> _Task to complete_:
Every entry that follows must be written out exactly, apart from its pictures.

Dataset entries
Content starts

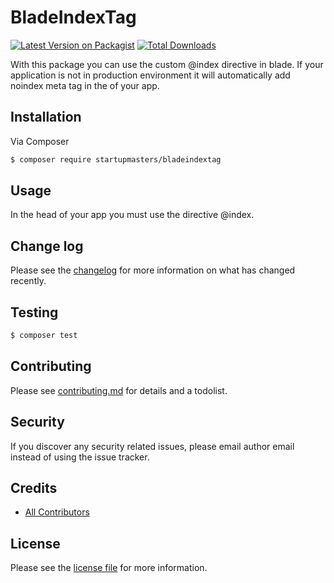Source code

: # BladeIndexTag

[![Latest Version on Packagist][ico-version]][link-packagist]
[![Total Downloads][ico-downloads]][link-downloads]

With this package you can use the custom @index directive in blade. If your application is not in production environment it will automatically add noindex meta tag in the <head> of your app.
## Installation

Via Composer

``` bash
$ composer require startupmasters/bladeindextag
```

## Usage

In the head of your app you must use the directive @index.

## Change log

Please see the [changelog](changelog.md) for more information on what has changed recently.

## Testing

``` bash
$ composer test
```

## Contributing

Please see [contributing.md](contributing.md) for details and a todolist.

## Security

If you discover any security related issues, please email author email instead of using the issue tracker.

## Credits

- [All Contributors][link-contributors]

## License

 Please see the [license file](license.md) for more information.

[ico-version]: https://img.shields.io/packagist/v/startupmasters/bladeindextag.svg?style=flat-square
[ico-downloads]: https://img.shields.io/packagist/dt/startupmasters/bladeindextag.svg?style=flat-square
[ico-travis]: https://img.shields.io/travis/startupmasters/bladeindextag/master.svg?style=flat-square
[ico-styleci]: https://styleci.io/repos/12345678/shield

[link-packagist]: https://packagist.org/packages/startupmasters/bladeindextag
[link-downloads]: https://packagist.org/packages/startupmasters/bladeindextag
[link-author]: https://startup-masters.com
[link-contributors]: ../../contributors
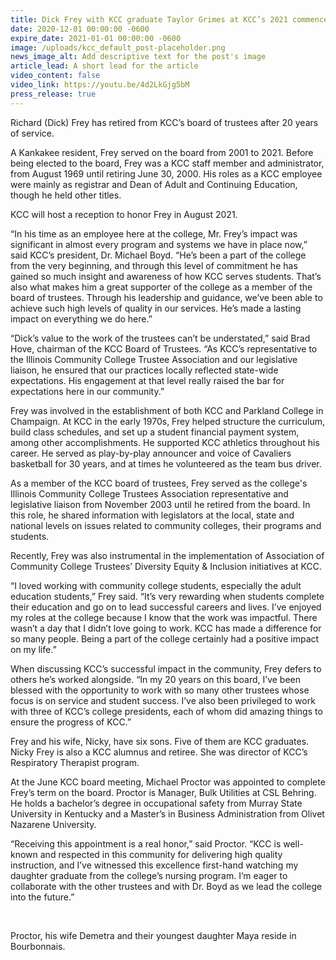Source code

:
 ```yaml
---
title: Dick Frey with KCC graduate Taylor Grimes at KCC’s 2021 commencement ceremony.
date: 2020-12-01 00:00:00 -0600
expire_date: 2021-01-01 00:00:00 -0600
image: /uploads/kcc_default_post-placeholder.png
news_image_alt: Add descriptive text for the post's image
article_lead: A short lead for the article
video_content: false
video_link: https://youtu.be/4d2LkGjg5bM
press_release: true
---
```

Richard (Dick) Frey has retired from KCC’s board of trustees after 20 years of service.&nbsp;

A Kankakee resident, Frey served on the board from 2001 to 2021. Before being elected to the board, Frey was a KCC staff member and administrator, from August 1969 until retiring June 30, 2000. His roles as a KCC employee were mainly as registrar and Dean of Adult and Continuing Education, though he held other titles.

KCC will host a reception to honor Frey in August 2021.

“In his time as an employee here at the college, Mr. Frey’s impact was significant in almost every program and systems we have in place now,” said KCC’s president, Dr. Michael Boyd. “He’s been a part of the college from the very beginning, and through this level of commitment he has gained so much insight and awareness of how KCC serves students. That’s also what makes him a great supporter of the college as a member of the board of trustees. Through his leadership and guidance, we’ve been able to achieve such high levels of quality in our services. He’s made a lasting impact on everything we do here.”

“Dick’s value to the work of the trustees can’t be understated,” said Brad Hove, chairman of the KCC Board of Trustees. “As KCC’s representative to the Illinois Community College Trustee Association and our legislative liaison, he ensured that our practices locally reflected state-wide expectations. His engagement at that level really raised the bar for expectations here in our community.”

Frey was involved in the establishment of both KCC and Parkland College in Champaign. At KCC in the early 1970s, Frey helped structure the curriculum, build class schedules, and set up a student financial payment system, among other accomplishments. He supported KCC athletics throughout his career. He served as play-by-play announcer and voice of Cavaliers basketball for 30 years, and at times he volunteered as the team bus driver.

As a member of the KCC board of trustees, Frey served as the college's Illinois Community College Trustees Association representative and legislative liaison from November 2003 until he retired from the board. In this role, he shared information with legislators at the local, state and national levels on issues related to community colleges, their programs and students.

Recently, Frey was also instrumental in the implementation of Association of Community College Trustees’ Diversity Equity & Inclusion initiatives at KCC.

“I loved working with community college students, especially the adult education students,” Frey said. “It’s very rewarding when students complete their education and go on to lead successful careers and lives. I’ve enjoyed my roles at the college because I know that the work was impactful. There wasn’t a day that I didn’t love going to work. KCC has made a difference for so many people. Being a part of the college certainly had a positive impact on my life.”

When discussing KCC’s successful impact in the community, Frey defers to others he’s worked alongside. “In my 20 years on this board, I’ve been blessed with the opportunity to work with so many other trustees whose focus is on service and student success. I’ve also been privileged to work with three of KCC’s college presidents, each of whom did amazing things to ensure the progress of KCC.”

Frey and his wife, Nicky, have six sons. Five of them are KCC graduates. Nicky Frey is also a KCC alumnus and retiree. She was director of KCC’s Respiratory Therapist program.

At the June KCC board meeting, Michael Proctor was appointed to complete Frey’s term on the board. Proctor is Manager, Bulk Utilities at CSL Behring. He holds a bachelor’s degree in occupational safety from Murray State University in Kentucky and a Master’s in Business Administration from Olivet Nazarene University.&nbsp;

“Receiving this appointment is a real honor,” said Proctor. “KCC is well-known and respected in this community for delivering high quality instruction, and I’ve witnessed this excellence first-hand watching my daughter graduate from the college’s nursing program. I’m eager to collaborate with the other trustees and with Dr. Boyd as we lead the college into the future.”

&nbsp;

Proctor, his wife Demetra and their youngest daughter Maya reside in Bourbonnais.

Content ends

> _Answer to the exercise_:
Source code

: # BladeIndexTag

[![Latest Version on Packagist][ico-version]][link-packagist]
[![Total Downloads][ico-downloads]][link-downloads]

With this package you can use the custom @index directive in blade. If your application is not in production environment it will automatically add noindex meta tag in the <head> of your app.
## Installation

Via Composer

``` bash
$ composer require startupmasters/bladeindextag
```

## Usage

In the head of your app you must use the directive @index.

## Change log

Please see the [changelog](changelog.md) for more information on what has changed recently.

## Testing

``` bash
$ composer test
```

## Contributing

Please see [contributing.md](contributing.md) for details and a todolist.

## Security

If you discover any security related issues, please email author email instead of using the issue tracker.

## Credits

- [All Contributors][link-contributors]

## License

 Please see the [license file](license.md) for more information.

[ico-version]: https://img.shields.io/packagist/v/startupmasters/bladeindextag.svg?style=flat-square
[ico-downloads]: https://img.shields.io/packagist/dt/startupmasters/bladeindextag.svg?style=flat-square
[ico-travis]: https://img.shields.io/travis/startupmasters/bladeindextag/master.svg?style=flat-square
[ico-styleci]: https://styleci.io/repos/12345678/shield

[link-packagist]: https://packagist.org/packages/startupmasters/bladeindextag
[link-downloads]: https://packagist.org/packages/startupmasters/bladeindextag
[link-author]: https://startup-masters.com
[link-contributors]: ../../contributors
Source code

:
 ```yaml
---
title: Dick Frey with KCC graduate Taylor Grimes at KCC’s 2021 commencement ceremony.
date: 2020-12-01 00:00:00 -0600
expire_date: 2021-01-01 00:00:00 -0600
image: /uploads/kcc_default_post-placeholder.png
news_image_alt: Add descriptive text for the post's image
article_lead: A short lead for the article
video_content: false
video_link: https://youtu.be/4d2LkGjg5bM
press_release: true
---
```

Richard (Dick) Frey has retired from KCC’s board of trustees after 20 years of service.&nbsp;

A Kankakee resident, Frey served on the board from 2001 to 2021. Before being elected to the board, Frey was a KCC staff member and administrator, from August 1969 until retiring June 30, 2000. His roles as a KCC employee were mainly as registrar and Dean of Adult and Continuing Education, though he held other titles.

KCC will host a reception to honor Frey in August 2021.

“In his time as an employee here at the college, Mr. Frey’s impact was significant in almost every program and systems we have in place now,” said KCC’s president, Dr. Michael Boyd. “He’s been a part of the college from the very beginning, and through this level of commitment he has gained so much insight and awareness of how KCC serves students. That’s also what makes him a great supporter of the college as a member of the board of trustees. Through his leadership and guidance, we’ve been able to achieve such high levels of quality in our services. He’s made a lasting impact on everything we do here.”

“Dick’s value to the work of the trustees can’t be understated,” said Brad Hove, chairman of the KCC Board of Trustees. “As KCC’s representative to the Illinois Community College Trustee Association and our legislative liaison, he ensured that our practices locally reflected state-wide expectations. His engagement at that level really raised the bar for expectations here in our community.”

Frey was involved in the establishment of both KCC and Parkland College in Champaign. At KCC in the early 1970s, Frey helped structure the curriculum, build class schedules, and set up a student financial payment system, among other accomplishments. He supported KCC athletics throughout his career. He served as play-by-play announcer and voice of Cavaliers basketball for 30 years, and at times he volunteered as the team bus driver.

As a member of the KCC board of trustees, Frey served as the college's Illinois Community College Trustees Association representative and legislative liaison from November 2003 until he retired from the board. In this role, he shared information with legislators at the local, state and national levels on issues related to community colleges, their programs and students.

Recently, Frey was also instrumental in the implementation of Association of Community College Trustees’ Diversity Equity & Inclusion initiatives at KCC.

“I loved working with community college students, especially the adult education students,” Frey said. “It’s very rewarding when students complete their education and go on to lead successful careers and lives. I’ve enjoyed my roles at the college because I know that the work was impactful. There wasn’t a day that I didn’t love going to work. KCC has made a difference for so many people. Being a part of the college certainly had a positive impact on my life.”

When discussing KCC’s successful impact in the community, Frey defers to others he’s worked alongside. “In my 20 years on this board, I’ve been blessed with the opportunity to work with so many other trustees whose focus is on service and student success. I’ve also been privileged to work with three of KCC’s college presidents, each of whom did amazing things to ensure the progress of KCC.”

Frey and his wife, Nicky, have six sons. Five of them are KCC graduates. Nicky Frey is also a KCC alumnus and retiree. She was director of KCC’s Respiratory Therapist program.

At the June KCC board meeting, Michael Proctor was appointed to complete Frey’s term on the board. Proctor is Manager, Bulk Utilities at CSL Behring. He holds a bachelor’s degree in occupational safety from Murray State University in Kentucky and a Master’s in Business Administration from Olivet Nazarene University.&nbsp;

“Receiving this appointment is a real honor,” said Proctor. “KCC is well-known and respected in this community for delivering high quality instruction, and I’ve witnessed this excellence first-hand watching my daughter graduate from the college’s nursing program. I’m eager to collaborate with the other trustees and with Dr. Boyd as we lead the college into the future.”

&nbsp;

Proctor, his wife Demetra and their youngest daughter Maya reside in Bourbonnais.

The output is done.